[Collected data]
# # # #
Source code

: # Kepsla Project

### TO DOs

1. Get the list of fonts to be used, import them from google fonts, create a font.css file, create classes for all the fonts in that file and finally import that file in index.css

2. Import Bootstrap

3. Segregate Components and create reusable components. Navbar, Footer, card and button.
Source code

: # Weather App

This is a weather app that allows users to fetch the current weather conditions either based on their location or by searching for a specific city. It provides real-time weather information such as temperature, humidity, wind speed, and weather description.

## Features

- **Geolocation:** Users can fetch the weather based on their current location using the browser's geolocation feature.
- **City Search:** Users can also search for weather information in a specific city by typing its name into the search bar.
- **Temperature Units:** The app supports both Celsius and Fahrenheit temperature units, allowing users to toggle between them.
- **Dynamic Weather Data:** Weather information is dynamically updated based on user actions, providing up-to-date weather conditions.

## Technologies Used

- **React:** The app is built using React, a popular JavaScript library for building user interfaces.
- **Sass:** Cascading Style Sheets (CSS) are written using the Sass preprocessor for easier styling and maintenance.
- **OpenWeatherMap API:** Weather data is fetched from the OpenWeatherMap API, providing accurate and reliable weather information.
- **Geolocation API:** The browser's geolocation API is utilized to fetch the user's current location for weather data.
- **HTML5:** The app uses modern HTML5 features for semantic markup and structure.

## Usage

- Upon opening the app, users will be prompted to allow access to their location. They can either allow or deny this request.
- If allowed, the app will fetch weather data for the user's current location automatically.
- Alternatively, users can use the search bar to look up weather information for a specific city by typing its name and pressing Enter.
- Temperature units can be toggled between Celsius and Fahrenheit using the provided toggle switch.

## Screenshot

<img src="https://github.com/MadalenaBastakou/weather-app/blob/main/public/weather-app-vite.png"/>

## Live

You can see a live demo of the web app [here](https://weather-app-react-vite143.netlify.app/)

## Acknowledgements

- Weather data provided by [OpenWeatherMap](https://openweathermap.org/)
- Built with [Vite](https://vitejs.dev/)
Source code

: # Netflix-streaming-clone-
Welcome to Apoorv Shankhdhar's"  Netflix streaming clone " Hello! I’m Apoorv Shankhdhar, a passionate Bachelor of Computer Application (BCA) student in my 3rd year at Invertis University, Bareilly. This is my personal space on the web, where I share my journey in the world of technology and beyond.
# # # #
- [Requirement]: Tell how many lines of the data above hold the string "from". Give only the number.

- [Problem solution]: 2